Crónicas

Do tempo da União das Repúblicas Socialistas Soviéticas

As imagens de como era o mundo não chegavam de modo simples ou fácil. Ou corríamos a procurar, a tentar saber, ou era tudo limitado à curva do caminho, ao Laranjal, ao Lido nas férias, à escola no resto do ano

O globo terrestre em cima da mesa de vimes é do tempo da União das Repúblicas Socialistas Soviéticas. A mesa terá menos uns anos, mas são ambos dos anos 80, de quando o mundo estava dividido entre russos e americanos e as pessoas ouviam música em cassetes ou discos. O telefone servia para recados urgentes e, para fotografias, era preciso ter uma máquina ou ir aos estúdios da cidade.

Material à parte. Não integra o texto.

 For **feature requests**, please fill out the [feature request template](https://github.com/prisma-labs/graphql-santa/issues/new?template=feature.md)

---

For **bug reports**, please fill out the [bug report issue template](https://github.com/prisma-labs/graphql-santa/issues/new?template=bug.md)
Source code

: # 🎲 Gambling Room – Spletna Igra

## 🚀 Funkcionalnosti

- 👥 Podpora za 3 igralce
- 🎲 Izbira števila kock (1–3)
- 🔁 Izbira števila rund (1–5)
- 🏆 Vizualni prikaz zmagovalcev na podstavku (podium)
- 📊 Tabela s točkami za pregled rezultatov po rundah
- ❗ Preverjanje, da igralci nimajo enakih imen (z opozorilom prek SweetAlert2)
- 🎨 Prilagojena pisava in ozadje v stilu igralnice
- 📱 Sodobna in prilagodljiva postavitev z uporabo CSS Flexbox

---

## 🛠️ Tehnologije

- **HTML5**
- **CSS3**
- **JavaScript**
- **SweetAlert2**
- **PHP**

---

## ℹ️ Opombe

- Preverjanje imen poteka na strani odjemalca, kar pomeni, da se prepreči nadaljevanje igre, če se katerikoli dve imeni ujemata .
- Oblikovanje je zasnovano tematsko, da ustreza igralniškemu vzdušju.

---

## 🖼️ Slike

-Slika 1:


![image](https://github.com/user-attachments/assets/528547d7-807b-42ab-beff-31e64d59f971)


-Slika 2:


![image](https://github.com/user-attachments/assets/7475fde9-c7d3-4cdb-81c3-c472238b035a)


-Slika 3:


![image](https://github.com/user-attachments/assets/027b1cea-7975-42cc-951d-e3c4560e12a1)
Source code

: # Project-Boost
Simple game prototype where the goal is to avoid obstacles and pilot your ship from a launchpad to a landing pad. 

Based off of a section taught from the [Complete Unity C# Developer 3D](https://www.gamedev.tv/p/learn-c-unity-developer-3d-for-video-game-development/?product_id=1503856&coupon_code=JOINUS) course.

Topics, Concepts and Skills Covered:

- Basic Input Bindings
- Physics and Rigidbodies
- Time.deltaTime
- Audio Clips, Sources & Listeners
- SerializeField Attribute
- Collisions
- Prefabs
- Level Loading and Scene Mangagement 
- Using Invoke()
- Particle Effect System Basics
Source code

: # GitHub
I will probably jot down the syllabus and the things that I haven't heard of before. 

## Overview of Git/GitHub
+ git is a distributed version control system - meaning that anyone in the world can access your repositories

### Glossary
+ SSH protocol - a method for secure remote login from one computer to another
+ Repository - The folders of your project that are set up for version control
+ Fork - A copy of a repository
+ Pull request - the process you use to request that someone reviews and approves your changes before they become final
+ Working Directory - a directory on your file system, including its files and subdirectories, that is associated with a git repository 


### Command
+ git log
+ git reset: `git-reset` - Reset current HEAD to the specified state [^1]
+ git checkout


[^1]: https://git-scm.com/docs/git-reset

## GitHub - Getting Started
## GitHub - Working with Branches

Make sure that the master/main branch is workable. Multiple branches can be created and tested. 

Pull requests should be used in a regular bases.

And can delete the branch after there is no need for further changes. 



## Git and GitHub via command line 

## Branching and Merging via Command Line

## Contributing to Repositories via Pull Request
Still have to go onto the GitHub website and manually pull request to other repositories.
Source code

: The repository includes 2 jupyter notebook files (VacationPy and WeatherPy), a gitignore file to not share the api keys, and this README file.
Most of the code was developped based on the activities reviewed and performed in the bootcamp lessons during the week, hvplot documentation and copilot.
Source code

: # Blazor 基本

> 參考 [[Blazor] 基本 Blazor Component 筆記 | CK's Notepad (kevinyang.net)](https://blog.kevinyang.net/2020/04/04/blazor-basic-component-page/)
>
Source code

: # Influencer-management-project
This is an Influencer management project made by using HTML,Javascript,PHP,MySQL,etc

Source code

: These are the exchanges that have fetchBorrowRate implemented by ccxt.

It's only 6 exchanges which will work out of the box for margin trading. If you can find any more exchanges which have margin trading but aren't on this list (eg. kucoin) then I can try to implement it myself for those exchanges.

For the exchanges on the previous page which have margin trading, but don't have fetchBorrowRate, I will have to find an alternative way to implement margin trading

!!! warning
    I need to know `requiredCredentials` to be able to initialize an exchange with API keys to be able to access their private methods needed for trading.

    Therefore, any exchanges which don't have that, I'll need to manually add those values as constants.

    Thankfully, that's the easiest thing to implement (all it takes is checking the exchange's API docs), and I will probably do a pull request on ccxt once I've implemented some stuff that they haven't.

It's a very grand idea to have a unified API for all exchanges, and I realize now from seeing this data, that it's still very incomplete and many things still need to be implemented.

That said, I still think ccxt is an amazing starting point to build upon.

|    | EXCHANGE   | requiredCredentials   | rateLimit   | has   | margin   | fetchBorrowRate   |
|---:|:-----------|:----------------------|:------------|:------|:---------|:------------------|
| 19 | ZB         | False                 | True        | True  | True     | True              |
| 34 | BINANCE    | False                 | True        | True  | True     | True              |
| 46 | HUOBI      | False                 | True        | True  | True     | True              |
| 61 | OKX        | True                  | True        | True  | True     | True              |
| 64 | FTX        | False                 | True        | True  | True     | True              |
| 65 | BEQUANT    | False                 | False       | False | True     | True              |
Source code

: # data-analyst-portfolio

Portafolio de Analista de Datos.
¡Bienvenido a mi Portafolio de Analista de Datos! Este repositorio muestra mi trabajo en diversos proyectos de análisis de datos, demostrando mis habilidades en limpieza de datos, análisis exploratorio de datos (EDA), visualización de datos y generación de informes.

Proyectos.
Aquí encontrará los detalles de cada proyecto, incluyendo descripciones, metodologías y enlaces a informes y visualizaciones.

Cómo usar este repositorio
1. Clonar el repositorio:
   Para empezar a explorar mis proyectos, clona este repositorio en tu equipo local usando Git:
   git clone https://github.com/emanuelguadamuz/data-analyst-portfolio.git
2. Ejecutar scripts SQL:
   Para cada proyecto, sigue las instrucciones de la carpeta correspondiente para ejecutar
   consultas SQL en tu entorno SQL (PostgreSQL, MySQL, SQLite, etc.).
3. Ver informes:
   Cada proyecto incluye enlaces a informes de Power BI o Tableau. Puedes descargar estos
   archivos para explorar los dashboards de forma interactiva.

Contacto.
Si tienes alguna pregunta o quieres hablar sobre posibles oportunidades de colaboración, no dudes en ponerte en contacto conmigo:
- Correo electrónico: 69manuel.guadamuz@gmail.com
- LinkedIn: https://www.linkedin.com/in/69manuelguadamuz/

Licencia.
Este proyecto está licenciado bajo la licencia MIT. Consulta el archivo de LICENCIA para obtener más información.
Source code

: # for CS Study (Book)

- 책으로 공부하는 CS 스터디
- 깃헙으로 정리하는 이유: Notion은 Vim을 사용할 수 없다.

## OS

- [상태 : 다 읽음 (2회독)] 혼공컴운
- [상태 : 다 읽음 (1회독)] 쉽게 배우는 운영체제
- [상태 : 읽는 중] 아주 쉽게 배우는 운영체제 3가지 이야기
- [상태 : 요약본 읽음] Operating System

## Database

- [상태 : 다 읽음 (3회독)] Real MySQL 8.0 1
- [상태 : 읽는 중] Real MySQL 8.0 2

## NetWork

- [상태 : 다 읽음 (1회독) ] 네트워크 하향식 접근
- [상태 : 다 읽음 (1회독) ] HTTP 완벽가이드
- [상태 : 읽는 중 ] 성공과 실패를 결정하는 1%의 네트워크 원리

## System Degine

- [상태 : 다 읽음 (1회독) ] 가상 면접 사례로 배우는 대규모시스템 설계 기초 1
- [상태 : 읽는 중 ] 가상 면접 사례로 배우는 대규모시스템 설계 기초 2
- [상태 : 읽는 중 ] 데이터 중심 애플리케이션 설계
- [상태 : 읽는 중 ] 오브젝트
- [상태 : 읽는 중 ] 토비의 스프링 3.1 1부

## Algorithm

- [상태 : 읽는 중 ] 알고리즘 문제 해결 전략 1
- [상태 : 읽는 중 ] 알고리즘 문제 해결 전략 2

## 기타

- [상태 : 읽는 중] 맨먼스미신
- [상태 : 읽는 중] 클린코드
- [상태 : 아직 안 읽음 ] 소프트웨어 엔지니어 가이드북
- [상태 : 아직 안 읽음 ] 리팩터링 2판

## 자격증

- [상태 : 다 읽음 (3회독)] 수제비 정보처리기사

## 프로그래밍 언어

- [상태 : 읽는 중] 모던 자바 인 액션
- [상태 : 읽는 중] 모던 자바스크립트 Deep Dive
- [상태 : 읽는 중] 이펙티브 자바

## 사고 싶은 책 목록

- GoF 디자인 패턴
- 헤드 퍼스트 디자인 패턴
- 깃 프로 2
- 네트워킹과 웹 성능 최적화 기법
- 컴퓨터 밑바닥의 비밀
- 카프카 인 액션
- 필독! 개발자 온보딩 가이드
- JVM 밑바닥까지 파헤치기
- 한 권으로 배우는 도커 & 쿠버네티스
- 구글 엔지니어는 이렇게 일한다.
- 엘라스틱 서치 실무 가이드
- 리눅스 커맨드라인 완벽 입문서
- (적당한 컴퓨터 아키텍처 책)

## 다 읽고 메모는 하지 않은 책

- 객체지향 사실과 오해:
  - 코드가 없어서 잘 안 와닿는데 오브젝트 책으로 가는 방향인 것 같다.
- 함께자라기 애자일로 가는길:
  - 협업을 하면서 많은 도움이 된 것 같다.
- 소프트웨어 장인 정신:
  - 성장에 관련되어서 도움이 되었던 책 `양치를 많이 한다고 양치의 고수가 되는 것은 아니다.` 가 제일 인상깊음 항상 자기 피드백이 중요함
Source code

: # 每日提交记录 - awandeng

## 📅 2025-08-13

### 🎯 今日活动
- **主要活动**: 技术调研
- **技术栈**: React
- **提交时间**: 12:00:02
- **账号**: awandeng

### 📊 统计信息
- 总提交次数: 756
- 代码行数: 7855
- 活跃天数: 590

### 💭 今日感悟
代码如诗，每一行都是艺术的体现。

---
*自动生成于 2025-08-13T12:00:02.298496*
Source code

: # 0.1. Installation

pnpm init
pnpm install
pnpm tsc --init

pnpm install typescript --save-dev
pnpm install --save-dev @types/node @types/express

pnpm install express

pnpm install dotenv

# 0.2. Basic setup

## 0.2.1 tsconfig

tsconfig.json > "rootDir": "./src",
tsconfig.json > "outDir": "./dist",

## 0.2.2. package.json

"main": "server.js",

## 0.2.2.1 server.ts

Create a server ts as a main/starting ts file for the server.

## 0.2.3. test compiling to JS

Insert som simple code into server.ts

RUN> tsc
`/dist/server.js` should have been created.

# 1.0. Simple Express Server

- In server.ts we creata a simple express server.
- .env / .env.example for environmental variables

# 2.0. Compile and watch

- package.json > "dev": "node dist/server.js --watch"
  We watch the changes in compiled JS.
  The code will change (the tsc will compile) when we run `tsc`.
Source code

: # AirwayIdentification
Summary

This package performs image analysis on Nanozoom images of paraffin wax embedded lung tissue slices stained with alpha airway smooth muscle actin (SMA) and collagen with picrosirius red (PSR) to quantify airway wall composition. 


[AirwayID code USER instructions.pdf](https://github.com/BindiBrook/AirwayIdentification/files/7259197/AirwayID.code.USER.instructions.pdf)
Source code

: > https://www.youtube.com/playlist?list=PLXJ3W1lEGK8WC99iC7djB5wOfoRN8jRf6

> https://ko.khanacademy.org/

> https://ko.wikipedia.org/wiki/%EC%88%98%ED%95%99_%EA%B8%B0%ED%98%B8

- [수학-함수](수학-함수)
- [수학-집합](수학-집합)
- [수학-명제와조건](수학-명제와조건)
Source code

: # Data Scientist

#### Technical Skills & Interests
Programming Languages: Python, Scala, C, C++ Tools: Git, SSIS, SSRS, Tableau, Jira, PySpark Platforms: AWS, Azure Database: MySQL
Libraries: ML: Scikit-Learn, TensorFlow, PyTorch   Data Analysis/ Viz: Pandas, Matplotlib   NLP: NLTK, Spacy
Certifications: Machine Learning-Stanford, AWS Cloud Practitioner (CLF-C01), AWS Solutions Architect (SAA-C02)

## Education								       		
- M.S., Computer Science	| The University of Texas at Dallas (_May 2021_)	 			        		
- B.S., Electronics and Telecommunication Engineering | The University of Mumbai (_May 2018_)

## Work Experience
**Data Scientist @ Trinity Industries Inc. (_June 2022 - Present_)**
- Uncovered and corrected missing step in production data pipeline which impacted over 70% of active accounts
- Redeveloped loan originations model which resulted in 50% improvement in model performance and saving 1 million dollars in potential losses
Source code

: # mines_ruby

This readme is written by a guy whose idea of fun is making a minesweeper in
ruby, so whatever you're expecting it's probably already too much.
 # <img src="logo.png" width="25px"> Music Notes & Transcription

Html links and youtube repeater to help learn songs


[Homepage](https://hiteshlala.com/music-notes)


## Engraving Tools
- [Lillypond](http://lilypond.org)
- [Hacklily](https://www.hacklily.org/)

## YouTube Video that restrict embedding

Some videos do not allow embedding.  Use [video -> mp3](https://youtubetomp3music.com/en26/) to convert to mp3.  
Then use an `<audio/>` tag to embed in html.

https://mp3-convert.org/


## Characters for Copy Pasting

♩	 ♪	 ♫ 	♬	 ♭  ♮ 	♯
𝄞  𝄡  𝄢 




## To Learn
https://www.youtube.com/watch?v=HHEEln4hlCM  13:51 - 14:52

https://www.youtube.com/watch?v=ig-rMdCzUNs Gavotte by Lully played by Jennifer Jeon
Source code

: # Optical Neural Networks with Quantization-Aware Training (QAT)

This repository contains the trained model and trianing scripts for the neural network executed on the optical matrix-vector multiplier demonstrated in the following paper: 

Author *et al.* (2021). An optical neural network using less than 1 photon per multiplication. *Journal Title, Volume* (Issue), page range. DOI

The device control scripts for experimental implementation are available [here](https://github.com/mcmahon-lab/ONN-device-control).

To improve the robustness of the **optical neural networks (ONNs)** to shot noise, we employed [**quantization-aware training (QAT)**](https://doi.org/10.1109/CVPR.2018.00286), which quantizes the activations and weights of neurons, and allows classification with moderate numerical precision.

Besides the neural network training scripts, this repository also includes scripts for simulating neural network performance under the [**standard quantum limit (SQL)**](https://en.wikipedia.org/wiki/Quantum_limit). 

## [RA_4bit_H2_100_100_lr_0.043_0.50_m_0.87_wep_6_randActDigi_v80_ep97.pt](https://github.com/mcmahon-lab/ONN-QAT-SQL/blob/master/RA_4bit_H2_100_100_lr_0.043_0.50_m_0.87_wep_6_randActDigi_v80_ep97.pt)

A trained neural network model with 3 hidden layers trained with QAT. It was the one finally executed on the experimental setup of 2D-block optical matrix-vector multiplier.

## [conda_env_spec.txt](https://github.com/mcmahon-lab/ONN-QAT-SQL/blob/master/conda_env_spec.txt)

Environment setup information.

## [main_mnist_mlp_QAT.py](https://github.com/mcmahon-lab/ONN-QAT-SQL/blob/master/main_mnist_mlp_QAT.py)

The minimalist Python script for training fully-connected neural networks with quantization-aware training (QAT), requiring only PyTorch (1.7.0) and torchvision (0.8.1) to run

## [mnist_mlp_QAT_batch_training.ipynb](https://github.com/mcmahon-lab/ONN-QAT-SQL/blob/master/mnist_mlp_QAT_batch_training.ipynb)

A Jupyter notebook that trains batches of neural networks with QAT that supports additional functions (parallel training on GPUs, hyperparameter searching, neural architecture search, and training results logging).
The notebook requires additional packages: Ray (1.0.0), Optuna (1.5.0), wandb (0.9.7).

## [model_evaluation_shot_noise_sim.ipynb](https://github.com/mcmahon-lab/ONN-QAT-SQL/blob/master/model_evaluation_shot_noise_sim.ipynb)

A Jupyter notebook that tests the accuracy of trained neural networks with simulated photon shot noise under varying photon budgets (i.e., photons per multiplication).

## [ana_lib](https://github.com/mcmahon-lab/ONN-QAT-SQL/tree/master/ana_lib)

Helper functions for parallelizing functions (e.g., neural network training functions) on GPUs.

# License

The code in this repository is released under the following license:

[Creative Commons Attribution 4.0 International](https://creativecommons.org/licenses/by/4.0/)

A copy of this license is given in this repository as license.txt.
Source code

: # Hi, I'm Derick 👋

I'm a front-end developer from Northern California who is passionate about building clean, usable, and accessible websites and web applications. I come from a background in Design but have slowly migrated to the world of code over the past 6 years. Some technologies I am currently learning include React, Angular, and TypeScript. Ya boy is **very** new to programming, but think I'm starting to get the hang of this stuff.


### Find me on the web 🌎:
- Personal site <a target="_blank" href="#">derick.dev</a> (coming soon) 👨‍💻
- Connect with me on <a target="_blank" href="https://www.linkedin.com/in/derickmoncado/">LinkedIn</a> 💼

Eu tenho várias no Amândio Fotógrafo, todas no mesmo cenário, com a mão pousada num corrimão e numas escadas de fingir e ao lado de uma palmeira num vaso. Sem contar com as outras todas que, por causa do cartão da escola, tirei nas várias casas de fotografia que, por essa altura, havia de fartura na baixa. Era entrar, dar um jeito ao cabelo, arregalar os olhos e ir buscar o resultado três dias depois.

No meu caso, o que vinha dentro daquelas carteiras em plástico era sempre uma adolescente sisuda e com ar de poucos amigos. Fosse a cores ou a preto e branco, nunca me ajeitei bem com as fotografias tipo passe, muito pela timidez que me tolhia a cabeça assim que passava o portão da entrada da casa do Laranjal. A voz sumia-se até para pedir um bolo, mas isso não comoveu a minha mãe. Aos 15 anos tirou-me a rede para assuntos como tirar fotografias, tratar das matrículas, ver os horários, comprar livros e cadernos. E passei a ter que o fazer sozinha.

Como tinha sempre pressa para acabar o bordado, era eu que fazia as voltas, esperava nas filas – e nos anos 80 não existia lugar onde não se fizesse fila para ser atendido – preenchia os papéis e andava acima e abaixo de autocarro. E, entre comprar o fiambre que faltava no supermercado Pró Povo, pagar a conta da luz ou ir ao pátio do liceu tirar os nomes dos manuais, lambia as montras das sapatarias e contava o dinheiro a ver se dava para um bolo ou para uma revista. Ou para os dois.

No tempo da União das Repúblicas Socialistas Soviéticas a informação vinha em livros, jornais e revistas. Também dava na televisão, mas eu gostava de ler e fazia das tripas coração para comprar, de vez em quando, como se fosse um luxo, uma revista com fotografias a cores em papel lustroso. E era um luxo ver os vestidos bonitos das modelos e tentar copiar para ficar parecido. A minha mãe resmungava sempre que alguém pedia para usar a velha máquina Singer.

A máquina era anterior à II Guerra, tinha o tampo comido pelo caruncho e, apesar de desconjuntada, funcionava, mas para a minha mãe fazer roupa dava nervos e nenhum proveito a não ser menos tempo para se sentar nas cadeiras de vimes da sala a puxar pontos no bordado. E, na maior parte dos casos, as revistas serviam apenas para ver, para imaginar outra vida.

As imagens de como era o mundo não chegavam de modo simples ou fácil. Ou corríamos a procurar, a tentar saber, ou era tudo limitado à curva do caminho, ao Laranjal, ao Lido nas férias, à escola no resto do ano. E embora tenha saudades desse tempo, saudades de ter 15 anos, o desejo de correr mundo, de ver mais, de saber mais fez-me ser quem sou.